Welcome back, guys. This is the Day 3 of the "MY 7Day journey to Data Science" blog series.In this blog, you are going to learn about a datatype in Pandas library called "Series".
So first thing, what is Pandas?
Pandas is a python library that is mostly used for data handling, data manipulation, and cleaning kinds of tasks. Till now Pandas is one of the most preferred libraries for every data science domain employee.
Pandas have two important datatypes for holding array values. They are:
Series
Dataframes
Series:
INDEX:
Declaring a Series in Pandas
Accessing values
Boolean series
A series in pandas looks like a two-column table we use in excel. Where by default the first column is the index position of the element.
For importing pandas
import pandas
You can declare a series like,
a=pandas.Series([10,20,30,40])
Here the values we specify will be stored in the series datatype.

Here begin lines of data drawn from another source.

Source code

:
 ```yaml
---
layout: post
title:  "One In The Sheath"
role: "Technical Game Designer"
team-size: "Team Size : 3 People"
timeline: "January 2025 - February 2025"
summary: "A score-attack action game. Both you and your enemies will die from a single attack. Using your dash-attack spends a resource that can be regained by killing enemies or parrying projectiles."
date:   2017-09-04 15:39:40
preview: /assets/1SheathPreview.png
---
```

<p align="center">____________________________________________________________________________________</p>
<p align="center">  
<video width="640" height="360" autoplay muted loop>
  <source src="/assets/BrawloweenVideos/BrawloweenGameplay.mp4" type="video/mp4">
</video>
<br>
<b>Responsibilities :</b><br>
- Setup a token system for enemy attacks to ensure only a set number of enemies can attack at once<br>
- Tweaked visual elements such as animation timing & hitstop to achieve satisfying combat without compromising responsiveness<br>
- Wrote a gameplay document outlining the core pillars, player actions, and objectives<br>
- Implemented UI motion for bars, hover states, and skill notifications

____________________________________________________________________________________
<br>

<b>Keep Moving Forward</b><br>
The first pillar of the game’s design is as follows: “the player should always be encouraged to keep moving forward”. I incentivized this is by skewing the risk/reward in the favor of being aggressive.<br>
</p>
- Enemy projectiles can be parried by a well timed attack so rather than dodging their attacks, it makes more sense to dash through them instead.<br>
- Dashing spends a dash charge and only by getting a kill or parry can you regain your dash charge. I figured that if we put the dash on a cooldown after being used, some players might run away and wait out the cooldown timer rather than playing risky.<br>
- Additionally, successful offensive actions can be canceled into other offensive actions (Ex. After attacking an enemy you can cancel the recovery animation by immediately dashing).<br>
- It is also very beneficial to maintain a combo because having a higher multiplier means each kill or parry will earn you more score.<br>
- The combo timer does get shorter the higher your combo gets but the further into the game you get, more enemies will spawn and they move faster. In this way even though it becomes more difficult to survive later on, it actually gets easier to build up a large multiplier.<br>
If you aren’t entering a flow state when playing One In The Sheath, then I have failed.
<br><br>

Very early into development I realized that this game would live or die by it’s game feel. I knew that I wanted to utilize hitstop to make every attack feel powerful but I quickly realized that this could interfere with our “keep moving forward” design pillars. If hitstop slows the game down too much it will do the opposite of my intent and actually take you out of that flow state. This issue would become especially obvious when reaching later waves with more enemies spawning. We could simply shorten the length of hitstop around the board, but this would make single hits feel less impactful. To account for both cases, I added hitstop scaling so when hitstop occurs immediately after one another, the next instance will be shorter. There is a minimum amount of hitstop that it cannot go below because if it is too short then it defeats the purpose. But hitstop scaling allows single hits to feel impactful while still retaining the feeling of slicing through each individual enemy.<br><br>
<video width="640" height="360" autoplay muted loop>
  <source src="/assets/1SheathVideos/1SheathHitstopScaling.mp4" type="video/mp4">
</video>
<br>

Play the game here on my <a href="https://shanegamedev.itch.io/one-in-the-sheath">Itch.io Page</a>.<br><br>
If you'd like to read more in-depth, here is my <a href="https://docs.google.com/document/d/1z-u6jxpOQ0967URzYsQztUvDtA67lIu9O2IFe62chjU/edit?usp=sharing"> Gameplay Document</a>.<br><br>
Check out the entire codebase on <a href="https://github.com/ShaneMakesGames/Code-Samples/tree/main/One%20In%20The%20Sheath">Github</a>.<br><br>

If we need to see the values inside the series,
a
//If we give only the name of series as input then This will give the output like
0 10
1 20
2 30
3 40
----------------------------------------------------------------------
a.values()
//Just returns the values in array kindof format
array([10,20,30,40])
We can also specify a name for the series for user convenience,using name method like,
a.name="SAMPLE"
If we need the total number of elements present in the series we can use,
a.size()
Accessing values:
We can access the values based on the index as we always do in most of the other datatypes like,
a[0] //For single values
a[0,5] //For multiple values
a[0:5] //For values between a certain range
This is the traditional method we use to access the values, this will also work here.But in Series, there is a special way of defining the names for each index position such as
a.index=['First','Second','Third','Fourth']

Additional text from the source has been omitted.